Harar, Ethiopia, the early 2000s, and Sam is struggling to fit in at her new school. Constantly uprooted due to her father’s work, she makes a new friend in local girl Lielet. But with a spate of animal attacks leaving residents of their small rural town dead, the two pals soon find themselves dealing not just with the challenges of everyday school life but those of a more supernatural variety too…
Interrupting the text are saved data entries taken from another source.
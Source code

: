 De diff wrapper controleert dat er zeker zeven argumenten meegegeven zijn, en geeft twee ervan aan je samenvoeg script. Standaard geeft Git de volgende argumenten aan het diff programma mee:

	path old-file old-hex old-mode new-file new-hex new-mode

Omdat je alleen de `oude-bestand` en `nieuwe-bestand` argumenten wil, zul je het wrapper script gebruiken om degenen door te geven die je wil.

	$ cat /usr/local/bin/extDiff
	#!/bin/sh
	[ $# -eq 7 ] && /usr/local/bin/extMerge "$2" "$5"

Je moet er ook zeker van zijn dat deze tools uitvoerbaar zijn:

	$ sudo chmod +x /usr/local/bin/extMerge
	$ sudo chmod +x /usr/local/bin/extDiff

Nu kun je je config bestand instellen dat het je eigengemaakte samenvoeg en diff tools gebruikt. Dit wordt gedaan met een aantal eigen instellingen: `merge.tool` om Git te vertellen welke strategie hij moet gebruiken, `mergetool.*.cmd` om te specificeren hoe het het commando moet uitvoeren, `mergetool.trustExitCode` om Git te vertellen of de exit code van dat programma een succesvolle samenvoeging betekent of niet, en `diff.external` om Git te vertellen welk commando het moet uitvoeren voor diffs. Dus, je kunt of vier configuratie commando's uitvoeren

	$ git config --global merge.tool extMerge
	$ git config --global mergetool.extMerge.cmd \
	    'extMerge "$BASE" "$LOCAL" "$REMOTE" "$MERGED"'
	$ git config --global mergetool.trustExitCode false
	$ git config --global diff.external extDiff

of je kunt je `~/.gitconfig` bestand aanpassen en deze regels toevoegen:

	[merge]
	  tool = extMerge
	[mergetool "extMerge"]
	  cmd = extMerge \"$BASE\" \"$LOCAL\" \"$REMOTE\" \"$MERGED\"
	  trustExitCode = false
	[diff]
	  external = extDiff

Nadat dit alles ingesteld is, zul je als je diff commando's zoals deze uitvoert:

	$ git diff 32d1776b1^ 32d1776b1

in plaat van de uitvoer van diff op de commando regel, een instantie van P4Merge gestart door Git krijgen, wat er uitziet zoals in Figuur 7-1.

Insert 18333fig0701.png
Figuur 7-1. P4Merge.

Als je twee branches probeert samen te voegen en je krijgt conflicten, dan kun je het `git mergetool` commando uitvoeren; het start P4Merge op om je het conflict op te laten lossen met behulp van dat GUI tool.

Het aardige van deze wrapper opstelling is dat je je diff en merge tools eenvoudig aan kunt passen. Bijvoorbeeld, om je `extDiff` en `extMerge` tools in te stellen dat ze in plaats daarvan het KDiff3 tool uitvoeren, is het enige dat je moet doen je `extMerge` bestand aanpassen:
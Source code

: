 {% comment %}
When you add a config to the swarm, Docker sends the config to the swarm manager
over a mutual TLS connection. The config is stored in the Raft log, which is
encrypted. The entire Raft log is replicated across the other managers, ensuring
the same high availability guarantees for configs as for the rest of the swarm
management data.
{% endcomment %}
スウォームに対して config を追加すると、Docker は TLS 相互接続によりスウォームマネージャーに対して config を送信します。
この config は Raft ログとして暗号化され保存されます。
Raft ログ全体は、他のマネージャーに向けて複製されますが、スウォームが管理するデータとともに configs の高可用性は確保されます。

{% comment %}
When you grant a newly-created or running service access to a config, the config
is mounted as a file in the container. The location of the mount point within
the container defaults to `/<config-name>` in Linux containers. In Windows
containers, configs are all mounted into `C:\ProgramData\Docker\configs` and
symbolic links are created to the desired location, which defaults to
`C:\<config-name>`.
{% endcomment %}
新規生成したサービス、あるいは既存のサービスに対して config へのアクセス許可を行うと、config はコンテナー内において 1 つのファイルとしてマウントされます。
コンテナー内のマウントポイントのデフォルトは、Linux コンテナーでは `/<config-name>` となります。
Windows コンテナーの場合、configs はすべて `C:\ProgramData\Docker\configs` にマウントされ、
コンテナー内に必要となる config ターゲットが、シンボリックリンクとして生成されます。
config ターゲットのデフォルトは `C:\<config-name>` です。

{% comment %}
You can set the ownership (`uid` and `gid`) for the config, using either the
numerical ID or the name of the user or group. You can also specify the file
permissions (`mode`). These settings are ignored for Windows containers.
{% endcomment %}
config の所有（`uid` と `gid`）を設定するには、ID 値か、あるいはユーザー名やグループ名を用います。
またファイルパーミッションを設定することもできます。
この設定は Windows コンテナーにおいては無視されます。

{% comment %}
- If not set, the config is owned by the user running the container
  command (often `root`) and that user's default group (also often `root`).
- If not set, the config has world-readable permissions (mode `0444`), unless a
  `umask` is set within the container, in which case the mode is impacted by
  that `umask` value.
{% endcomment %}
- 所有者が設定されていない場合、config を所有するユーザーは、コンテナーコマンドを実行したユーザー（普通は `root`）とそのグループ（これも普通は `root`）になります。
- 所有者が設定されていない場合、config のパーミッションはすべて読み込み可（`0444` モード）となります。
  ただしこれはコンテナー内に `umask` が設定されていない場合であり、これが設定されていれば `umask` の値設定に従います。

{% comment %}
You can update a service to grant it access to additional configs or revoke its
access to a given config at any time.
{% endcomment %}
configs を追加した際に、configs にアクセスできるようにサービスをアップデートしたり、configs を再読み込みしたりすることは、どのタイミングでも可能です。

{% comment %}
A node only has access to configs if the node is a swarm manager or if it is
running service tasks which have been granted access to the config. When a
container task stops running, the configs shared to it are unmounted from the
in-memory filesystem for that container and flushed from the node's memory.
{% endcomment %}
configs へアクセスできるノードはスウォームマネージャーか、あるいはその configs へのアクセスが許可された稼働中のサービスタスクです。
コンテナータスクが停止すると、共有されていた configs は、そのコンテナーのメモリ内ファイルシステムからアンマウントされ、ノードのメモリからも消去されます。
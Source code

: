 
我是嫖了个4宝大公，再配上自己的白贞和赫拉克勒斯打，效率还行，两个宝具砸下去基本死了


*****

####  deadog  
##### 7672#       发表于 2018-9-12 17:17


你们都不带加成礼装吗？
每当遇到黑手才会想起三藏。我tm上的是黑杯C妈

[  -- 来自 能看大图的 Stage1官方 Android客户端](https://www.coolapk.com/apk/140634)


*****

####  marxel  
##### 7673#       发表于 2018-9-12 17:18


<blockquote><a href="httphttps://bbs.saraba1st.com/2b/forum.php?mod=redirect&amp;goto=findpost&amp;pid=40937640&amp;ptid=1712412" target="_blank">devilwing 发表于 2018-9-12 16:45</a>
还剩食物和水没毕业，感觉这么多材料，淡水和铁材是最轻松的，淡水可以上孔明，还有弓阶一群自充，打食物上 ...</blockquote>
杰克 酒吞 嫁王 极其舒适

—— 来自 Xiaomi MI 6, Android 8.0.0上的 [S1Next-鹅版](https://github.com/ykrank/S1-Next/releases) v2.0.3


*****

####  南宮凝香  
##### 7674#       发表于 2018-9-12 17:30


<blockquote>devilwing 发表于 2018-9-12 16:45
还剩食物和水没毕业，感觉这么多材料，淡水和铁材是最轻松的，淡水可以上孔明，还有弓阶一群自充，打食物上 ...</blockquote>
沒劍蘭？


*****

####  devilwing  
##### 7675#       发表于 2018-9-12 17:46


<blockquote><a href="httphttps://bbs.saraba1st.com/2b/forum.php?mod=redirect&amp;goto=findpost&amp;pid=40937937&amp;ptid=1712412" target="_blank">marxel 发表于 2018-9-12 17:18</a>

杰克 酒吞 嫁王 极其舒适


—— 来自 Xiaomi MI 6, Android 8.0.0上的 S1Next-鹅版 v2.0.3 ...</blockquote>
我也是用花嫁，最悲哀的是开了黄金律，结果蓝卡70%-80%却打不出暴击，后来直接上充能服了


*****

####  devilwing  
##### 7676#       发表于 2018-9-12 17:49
Written by Nicholas Aflleje and illustrated by Sarah DeLaine, Little Girls is a story embedded in an initially recognisable reality that speaks of those shared experiences of fitting in and the injustices of the social hierarchy of the classroom. But it quickly evolves into something far tenser. At its heart are its two protagonists Sam and Lielet, whose growing friendship is our entry point into this world. Investigating the brutal events in their town without their families’ knowledge, they begin to realise something otherworldly from ancient local mythology is responsible and, as the danger grows, so do the bonds of their camaraderie.
Therein lies the greatest strength of Little Girls beacuse, for all its gripping horror plot points this is really a story about the friendship of two young girls, beautifully realised by Aflleje’s naturalistic dialogue and DeLaine’s nuanced portrayal of the pair, especially in their body language and interactions with each other. When we made the book our ‘Comic of the Week‘ a couple of weeks back I noted then that DeLaine’s art, with its expressive honesty, makes the more chilling scenes all the more disturbing, and that her visual characterisation is excellent throughout.
That’s important because this is a story that juxtaposes the recognisable and the mythic, powerfully contrasting them as the one world slowly encroaches on the other. DeLaine’s depiction of landscape and environment is stunning in execution, aided by Ashley Lanni’s evocative colouring but it’s her portrayal of the imposing preternatural horror they encounter and its destructive actions within the animal kingdom that impresses on a whole different level. It’s so unsettling precisely because its macabre and hideous aura is so at odds with an otherwise realistically realised location.
While its more violent scenes preclude a younger audience, Little Girls should both appeal to and connect with a teen readership (as well as an adult one). An impressive one-shot story that is as much a celebration of friendship as it is a story of the darkness that lurks in the shadows.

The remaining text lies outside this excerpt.